Nadal, who turns 37 on June 3, didn’t make a prediction on his return date—he didn’t definitively cross off Wimbledon, though that event clearly is in jeopardy.
He mostly sounded targeted on a farewell season in 2024.
“My idea and my motivation is to try to enjoy and say goodbye to all of the tournaments that have been important to me,” he said. He mentioned his interest in competing in the 2024 Summer Olympics in Paris, where the tennis competition will be held at Roland Garros.
He will try to get there. There is no guarantee. A second member of the Big Three is preparing to say goodbye.

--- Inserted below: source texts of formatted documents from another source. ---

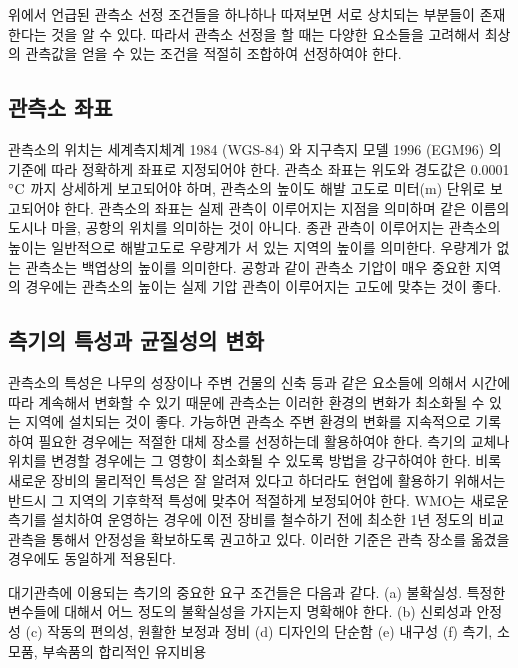 위에서 언급된 관측소 선정 조건들을 하나하나 따져보면 서로 상치되는 부분들이 존재한다는 것을 알 수 있다. 따라서 관측소 선정을 할 때는 다양한 요소들을 고려해서 최상의 관측값을 얻을 수 있는 조건을 적절히 조합하여 선정하여야 한다.

\subsection{관측소 좌표}
관측소의 위치는 세계측지체계 1984 (WGS-84) 와 지구측지 모델 1996 (EGM96) 의 기준에 따라 정확하게 좌표로 지정되어야 한다. 관측소 좌표는 위도와 경도값은 0.0001 $\rm ^{\circ}C$ 까지 상세하게 보고되어야 하며, 관측소의 높이도 해발 고도로 미터(m) 단위로 보고되어야 한다. 관측소의 좌표는 실제 관측이 이루어지는 지점을 의미하며 같은 이름의 도시나 마을, 공항의 위치를 의미하는 것이 아니다. 종관 관측이 이루어지는 관측소의 높이는 일반적으로 해발고도로 우량계가 서 있는 지역의 높이를 의미한다. 우량계가 없는 관측소는 백엽상의 높이를 의미한다. 공항과 같이 관측소 기압이 매우 중요한 지역의 경우에는 관측소의 높이는 실제 기압 관측이 이루어지는 고도에 맞추는 것이 좋다.

\subsection{측기의 특성과 균질성의 변화}
관측소의 특성은 나무의 성장이나 주변 건물의 신축 등과 같은 요소들에 의해서 시간에 따라 계속해서 변화할 수 있기 때문에 관측소는 이러한 환경의 변화가 최소화될 수 있는 지역에 설치되는 것이 좋다. 가능하면 관측소 주변 환경의 변화를 지속적으로 기록하여 필요한 경우에는 적절한 대체 장소를 선정하는데 활용하여야 한다. 측기의 교체나 위치를 변경할 경우에는 그 영향이 최소화될 수 있도록 방법을 강구하여야 한다. 비록 새로운 장비의 물리적인 특성은 잘 알려져 있다고 하더라도 현업에 활용하기 위해서는 반드시 그 지역의 기후학적 특성에 맞추어 적절하게 보정되어야 한다.
WMO는 새로운 측기를 설치하여 운영하는 경우에 이전 장비를 철수하기 전에 최소한 1년 정도의 비교 관측을 통해서 안정성을 확보하도록 권고하고 있다. 이러한 기준은 관측 장소를 옮겼을 경우에도 동일하게 적용된다.

대기관측에 이용되는 측기의 중요한 요구 조건들은 다음과 같다.
(a) 불확실성. 특정한 변수들에 대해서 어느 정도의 불확실성을 가지는지
명확해야 한다.
(b) 신뢰성과 안정성
(c) 작동의 편의성, 원활한 보정과 정비
(d) 디자인의 단순함
(e) 내구성
(f) 측기, 소모품, 부속품의 합리적인 유지비용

Roger is gone, of course. Federer hung them up last September, at his Laver Cup tournament in London, after his own struggle to return from injury. His body was no longer up to the grind, so he said farewell among friends, his final event a doubles match with Nadal at his side.
A teary Nadal may have been the most emotional person in the arena that night. The Spaniard had marked his tennis ascension through epic battles with Federer, and over time, the rivalry had blossomed into friendship.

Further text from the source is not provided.